TASK BRIEF — Pull out every line below holding the word "from".

Dataset entries —
== Segment start ==

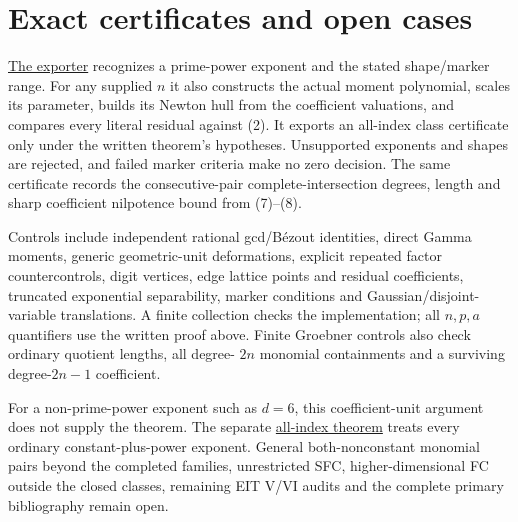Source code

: \documentclass[11pt]{article}
\begin{document}
\section{Exact certificates and open cases}
\href{prime_power_windows.py}{The exporter} recognizes a prime-power
exponent and the stated shape/marker range. For any supplied $n$ it also
constructs the actual moment polynomial, scales its parameter, builds
its Newton hull from the coefficient valuations, and compares every
literal residual against (2). It exports an all-index class certificate
only under the written theorem's hypotheses. Unsupported exponents and
shapes are rejected, and failed marker criteria make no zero decision.
The same certificate records the consecutive-pair complete-intersection
degrees, length and sharp coefficient nilpotence bound from (7)--(8).

Controls include independent rational gcd/B\'ezout identities, direct
Gamma moments, generic geometric-unit deformations, explicit repeated
factor countercontrols, digit vertices, edge lattice points and residual
coefficients, truncated exponential separability, marker conditions and
Gaussian/disjoint-variable translations. A finite collection checks the
implementation; all $n,p,a$ quantifiers use the written proof above.
Finite Groebner controls also check ordinary quotient lengths, all degree-
$2n$ monomial containments and a surviving degree-$2n-1$ coefficient.

For a non-prime-power exponent such as $d=6$, this coefficient-unit
argument does not supply the theorem. The separate
\href{ALL_UNIVARIATE_TWO_TERM_SFC.tex}{all-index theorem} treats every
ordinary constant-plus-power exponent. General both-nonconstant monomial
pairs beyond the completed families, unrestricted SFC, higher-dimensional
FC outside the closed classes, remaining EIT V/VI audits and the complete
primary bibliography remain open.
\end{document}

== Segment end ==

TASK ANSWER —
its Newton hull from the coefficient valuations, and compares every
degrees, length and sharp coefficient nilpotence bound from (7)--(8).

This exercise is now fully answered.